Taylor – along with Eaddy Kiernan Bunzel, Vogue’s special projects and events consultant, and Rose Carlisle, Vogue’s special events manager spends practically all of April in a conference room at the Vogue office, going over the seating chart, which lives on a large poster board that is kept top secret. Guest names are listed on Velcro tabs known as “Lilah labels,” named after their inventor, Vogue’s own Lilah Ramzi. The Velcro is key, because the chart is a “constantly moving puzzle,” Taylor says.
“We are still making adjustments right up until the very end. It’s not just the guests that are changing, but the floor plan as well, so we are continuously refining as things shift. It’s part strategy, part instinct, and occasionally a bit of musical chairs,” she shares.

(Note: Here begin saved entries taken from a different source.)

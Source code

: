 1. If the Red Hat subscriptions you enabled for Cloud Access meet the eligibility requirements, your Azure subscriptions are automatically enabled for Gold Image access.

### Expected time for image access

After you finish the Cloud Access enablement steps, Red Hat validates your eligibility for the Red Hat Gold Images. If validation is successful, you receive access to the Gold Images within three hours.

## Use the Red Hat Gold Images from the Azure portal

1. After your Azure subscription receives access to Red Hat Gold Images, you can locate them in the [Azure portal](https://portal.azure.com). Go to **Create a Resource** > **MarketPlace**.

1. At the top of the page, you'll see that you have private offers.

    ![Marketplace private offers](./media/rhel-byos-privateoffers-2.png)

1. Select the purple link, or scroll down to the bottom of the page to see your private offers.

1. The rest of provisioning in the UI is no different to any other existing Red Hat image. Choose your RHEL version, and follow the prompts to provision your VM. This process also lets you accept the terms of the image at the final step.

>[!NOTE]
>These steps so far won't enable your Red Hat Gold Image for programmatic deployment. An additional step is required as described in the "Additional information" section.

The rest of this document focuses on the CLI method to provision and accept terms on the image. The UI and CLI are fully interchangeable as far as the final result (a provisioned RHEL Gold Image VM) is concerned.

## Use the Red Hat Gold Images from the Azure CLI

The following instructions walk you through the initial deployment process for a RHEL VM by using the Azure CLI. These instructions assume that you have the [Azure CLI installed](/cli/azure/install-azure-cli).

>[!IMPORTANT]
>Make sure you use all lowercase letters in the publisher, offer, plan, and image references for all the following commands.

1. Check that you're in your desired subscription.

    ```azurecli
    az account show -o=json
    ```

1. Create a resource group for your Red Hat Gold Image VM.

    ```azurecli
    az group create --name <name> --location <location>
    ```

The goal is for guests to have fun and connect with each other. “We spend a great deal of time thinking about who is sitting next to whom – ideally pairing people who will have an immediate connection, or perhaps discover they have more in common than they realised,” Taylor says. The Vogue team considers sight lines, table placement, and the overall composition of the room, “making sure everyone has a good view of the stage, and, whenever possible, not of a former flame,” Taylor adds.
Kiernan Bunzel, who has worked on the Met Gala for more than a decade, keeps an archive of every seating chart she’s worked on. The result is a cultural archive that maps creative collaborations, romances, and friendships that may have come out of the seating pairs at the gala. “They’re almost little time capsules of what was going on each year,” she says.